Problem to solve: Could you repeat, exactly and with no pictures, only the lines from the start of the records through the line containing "GQ-Nets。GQ-Nets 能够将通用模型参数及激活量化至 5-bit"?

Data in this exercise:
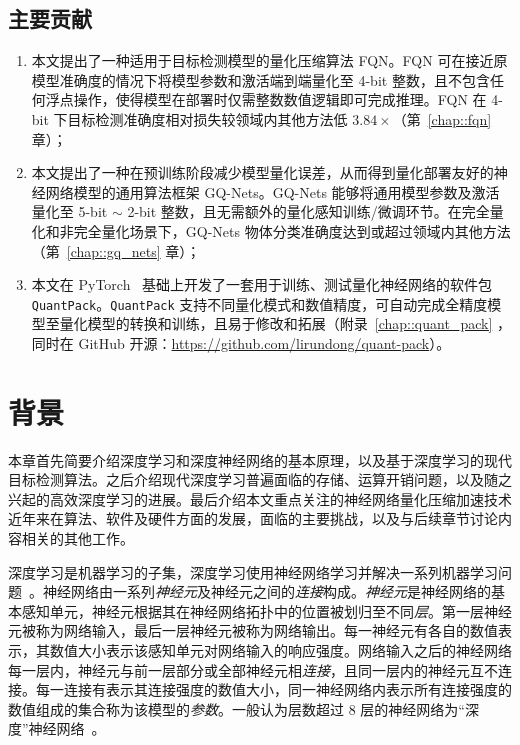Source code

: \documentclass[
]{shtthesis}
\begin{document}
\section{主要贡献}
\begin{enumerate}
  \item 本文提出了一种适用于目标检测模型的量化压缩算法 FQN。FQN 可在接近原模型准确度的情况下将模型参数和激活端到端量化至 4-bit 整数，且不包含任何浮点操作，使得模型在部署时仅需整数数值逻辑即可完成推理。FQN 在 4-bit 下目标检测准确度相对损失较领域内其他方法低 $3.84\times$（第~\ref{chap::fqn} 章）；
  \item 本文提出了一种在预训练阶段减少模型量化误差，从而得到量化部署友好的神经网络模型的通用算法框架 GQ-Nets。GQ-Nets 能够将通用模型参数及激活量化至 5-bit $\sim$ 2-bit 整数，且无需额外的量化感知训练/微调环节。在完全量化和非完全量化场景下，GQ-Nets 物体分类准确度达到或超过领域内其他方法（第~\ref{chap::gq_nets} 章）；
  \item 本文在 PyTorch~\citep{paszke2019pytorch} 基础上开发了一套用于训练、测试量化神经网络的软件包 \verb|QuantPack|。\verb|QuantPack| 支持不同量化模式和数值精度，可自动完成全精度模型至量化模型的转换和训练，且易于修改和拓展（附录~\ref{chap::quant_pack} ，同时在 GitHub 开源：\url{https://github.com/lirundong/quant-pack}）。
\end{enumerate}
\chapter{背景} \label{chap::background}
本章首先简要介绍深度学习和深度神经网络的基本原理，以及基于深度学习的现代目标检测算法。之后介绍现代深度学习普遍面临的存储、运算开销问题，以及随之兴起的高效深度学习的进展。最后介绍本文重点关注的神经网络量化压缩加速技术近年来在算法、软件及硬件方面的发展，面临的主要挑战，以及与后续章节讨论内容相关的其他工作。

深度学习是机器学习的子集，深度学习使用神经网络学习并解决一系列机器学习问题~\citep{lecun2015deep}。神经网络由一系列\emph{神经元}及神经元之间的\emph{连接}构成。\emph{神经元}是神经网络的基本感知单元，神经元根据其在神经网络拓扑中的位置被划归至不同\emph{层}。第一层神经元被称为网络输入，最后一层神经元被称为网络输出。每一神经元有各自的数值表示，其数值大小表示该感知单元对网络输入的响应强度。网络输入之后的神经网络每一层内，神经元与前一层部分或全部神经元相\emph{连接}，且同一层内的神经元互不连接。每一连接有表示其连接强度的数值大小，同一神经网络内表示所有连接强度的数值组成的集合称为该模型的\emph{参数}。一般认为层数超过 8 层的神经网络为“深度”神经网络~\citep{krizhevsky2012imagenet}。
\end{document}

Solution to this problem:
Source code

: \documentclass[
]{shtthesis}
\begin{document}
\section{主要贡献}
\begin{enumerate}
  \item 本文提出了一种适用于目标检测模型的量化压缩算法 FQN。FQN 可在接近原模型准确度的情况下将模型参数和激活端到端量化至 4-bit 整数，且不包含任何浮点操作，使得模型在部署时仅需整数数值逻辑即可完成推理。FQN 在 4-bit 下目标检测准确度相对损失较领域内其他方法低 $3.84\times$（第~\ref{chap::fqn} 章）；
  \item 本文提出了一种在预训练阶段减少模型量化误差，从而得到量化部署友好的神经网络模型的通用算法框架 GQ-Nets。GQ-Nets 能够将通用模型参数及激活量化至 5-bit $\sim$ 2-bit 整数，且无需额外的量化感知训练/微调环节。在完全量化和非完全量化场景下，GQ-Nets 物体分类准确度达到或超过领域内其他方法（第~\ref{chap::gq_nets} 章）；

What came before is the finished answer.